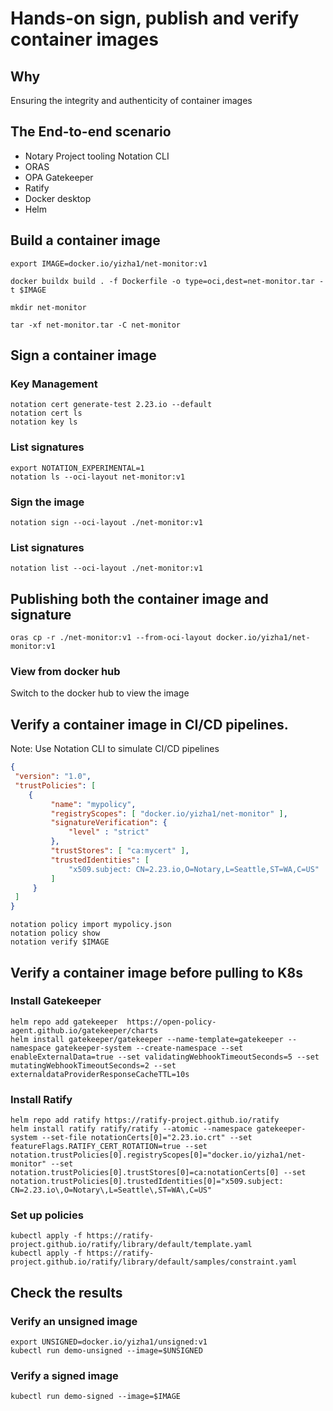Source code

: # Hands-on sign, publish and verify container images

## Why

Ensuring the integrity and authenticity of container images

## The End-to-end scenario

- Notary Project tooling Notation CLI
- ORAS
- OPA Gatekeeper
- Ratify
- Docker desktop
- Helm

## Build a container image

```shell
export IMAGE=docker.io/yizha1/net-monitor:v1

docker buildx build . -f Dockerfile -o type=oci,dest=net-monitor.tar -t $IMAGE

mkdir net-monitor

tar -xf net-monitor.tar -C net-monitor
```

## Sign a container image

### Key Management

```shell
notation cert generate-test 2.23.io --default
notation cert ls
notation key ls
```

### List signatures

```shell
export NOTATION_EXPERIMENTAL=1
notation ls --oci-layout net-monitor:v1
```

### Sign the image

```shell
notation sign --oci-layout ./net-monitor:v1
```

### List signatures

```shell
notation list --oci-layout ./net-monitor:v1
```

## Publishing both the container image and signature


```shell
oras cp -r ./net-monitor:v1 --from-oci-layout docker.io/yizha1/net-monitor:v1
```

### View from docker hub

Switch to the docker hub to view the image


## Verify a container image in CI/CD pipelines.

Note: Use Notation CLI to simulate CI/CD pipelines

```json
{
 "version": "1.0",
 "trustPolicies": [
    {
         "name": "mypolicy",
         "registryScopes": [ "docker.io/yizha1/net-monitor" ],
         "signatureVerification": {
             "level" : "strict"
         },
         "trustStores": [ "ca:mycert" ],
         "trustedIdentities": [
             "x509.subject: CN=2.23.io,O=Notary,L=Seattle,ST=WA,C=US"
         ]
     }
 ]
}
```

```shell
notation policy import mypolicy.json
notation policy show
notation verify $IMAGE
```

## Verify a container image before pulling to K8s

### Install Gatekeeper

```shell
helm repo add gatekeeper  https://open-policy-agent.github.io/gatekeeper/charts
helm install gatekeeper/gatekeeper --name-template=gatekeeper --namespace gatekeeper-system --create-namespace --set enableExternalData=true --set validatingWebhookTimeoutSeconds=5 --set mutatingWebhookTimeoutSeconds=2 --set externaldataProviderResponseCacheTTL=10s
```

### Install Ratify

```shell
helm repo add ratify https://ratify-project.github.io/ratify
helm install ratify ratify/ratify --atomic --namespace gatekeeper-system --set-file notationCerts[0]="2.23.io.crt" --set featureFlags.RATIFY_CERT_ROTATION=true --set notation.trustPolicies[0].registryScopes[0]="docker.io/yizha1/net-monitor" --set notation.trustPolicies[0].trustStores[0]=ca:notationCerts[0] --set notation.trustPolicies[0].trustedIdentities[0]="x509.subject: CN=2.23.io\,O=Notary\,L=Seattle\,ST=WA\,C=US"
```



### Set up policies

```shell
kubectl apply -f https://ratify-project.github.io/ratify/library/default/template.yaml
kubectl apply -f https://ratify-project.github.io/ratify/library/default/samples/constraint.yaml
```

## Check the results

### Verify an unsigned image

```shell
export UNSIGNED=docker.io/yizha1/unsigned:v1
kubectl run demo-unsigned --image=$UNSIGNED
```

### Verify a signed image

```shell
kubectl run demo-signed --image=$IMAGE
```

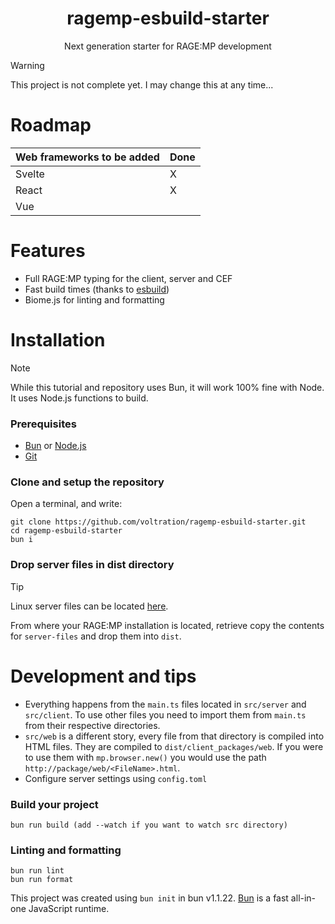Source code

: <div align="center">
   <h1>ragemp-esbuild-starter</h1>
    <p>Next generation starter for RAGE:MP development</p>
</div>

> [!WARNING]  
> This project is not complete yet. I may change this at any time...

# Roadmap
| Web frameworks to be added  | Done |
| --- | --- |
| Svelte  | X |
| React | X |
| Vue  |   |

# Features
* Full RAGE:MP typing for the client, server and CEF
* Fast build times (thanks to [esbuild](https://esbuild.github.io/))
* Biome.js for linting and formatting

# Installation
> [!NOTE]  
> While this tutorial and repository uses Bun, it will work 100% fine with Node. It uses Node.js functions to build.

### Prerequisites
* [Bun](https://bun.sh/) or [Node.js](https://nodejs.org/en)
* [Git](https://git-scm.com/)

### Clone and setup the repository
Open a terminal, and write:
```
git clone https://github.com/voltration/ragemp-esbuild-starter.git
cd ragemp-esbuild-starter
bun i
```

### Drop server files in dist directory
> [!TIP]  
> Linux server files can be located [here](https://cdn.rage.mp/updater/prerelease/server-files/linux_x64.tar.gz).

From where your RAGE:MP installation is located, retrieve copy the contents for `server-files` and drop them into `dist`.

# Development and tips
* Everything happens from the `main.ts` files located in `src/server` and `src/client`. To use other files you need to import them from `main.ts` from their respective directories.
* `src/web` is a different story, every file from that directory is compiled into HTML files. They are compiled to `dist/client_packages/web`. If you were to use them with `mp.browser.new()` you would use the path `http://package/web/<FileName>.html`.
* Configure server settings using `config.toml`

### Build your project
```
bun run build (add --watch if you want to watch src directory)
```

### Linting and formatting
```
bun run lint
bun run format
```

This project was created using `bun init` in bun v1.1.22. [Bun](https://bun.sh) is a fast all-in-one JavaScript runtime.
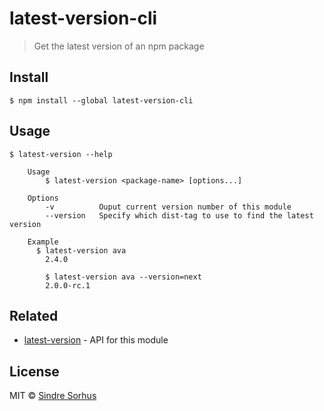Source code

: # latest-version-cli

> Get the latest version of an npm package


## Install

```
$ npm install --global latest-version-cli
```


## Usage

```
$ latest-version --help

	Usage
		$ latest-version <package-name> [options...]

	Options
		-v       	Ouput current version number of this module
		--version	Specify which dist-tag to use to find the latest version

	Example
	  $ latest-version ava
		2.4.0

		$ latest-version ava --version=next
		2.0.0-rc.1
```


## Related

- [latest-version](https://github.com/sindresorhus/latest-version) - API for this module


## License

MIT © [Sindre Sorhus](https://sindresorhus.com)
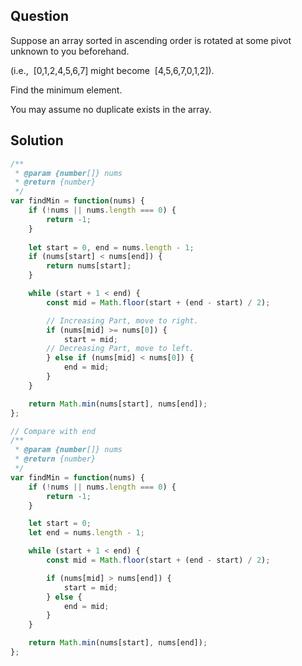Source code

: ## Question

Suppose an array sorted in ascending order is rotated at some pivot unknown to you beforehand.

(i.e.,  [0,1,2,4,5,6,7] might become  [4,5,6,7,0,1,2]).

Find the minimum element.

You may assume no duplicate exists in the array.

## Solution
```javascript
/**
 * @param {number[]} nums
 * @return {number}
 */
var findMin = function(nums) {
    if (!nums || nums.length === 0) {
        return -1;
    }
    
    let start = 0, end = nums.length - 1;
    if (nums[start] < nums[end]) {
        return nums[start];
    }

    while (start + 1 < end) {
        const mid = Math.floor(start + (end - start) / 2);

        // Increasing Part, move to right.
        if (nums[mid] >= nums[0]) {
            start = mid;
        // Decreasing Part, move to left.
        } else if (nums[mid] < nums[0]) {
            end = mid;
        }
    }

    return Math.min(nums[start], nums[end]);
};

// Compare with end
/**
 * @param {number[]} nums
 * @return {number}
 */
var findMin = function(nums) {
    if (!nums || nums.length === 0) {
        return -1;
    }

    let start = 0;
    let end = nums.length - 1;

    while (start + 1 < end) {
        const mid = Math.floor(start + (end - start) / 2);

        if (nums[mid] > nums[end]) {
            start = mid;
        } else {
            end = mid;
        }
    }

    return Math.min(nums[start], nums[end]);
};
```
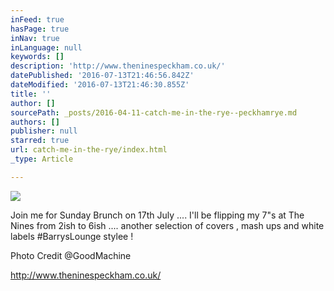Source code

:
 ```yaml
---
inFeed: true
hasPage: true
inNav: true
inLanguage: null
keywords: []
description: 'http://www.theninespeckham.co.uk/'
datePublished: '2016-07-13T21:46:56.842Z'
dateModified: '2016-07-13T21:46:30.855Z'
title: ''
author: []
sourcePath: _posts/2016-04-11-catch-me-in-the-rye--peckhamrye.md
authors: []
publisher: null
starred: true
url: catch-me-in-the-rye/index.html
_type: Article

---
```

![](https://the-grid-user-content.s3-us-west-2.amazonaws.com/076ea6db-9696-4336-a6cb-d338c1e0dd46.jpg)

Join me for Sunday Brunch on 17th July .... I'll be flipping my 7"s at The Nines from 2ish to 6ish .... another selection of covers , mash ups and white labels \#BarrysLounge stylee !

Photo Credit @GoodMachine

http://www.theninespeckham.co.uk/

- EXERCISE PROMPT -
All the lines that hold the word "library" must appear in the answer, copied from the records.

- ANSWER BELOW -
kubectl apply -f https://ratify-project.github.io/ratify/library/default/template.yaml
kubectl apply -f https://ratify-project.github.io/ratify/library/default/samples/constraint.yaml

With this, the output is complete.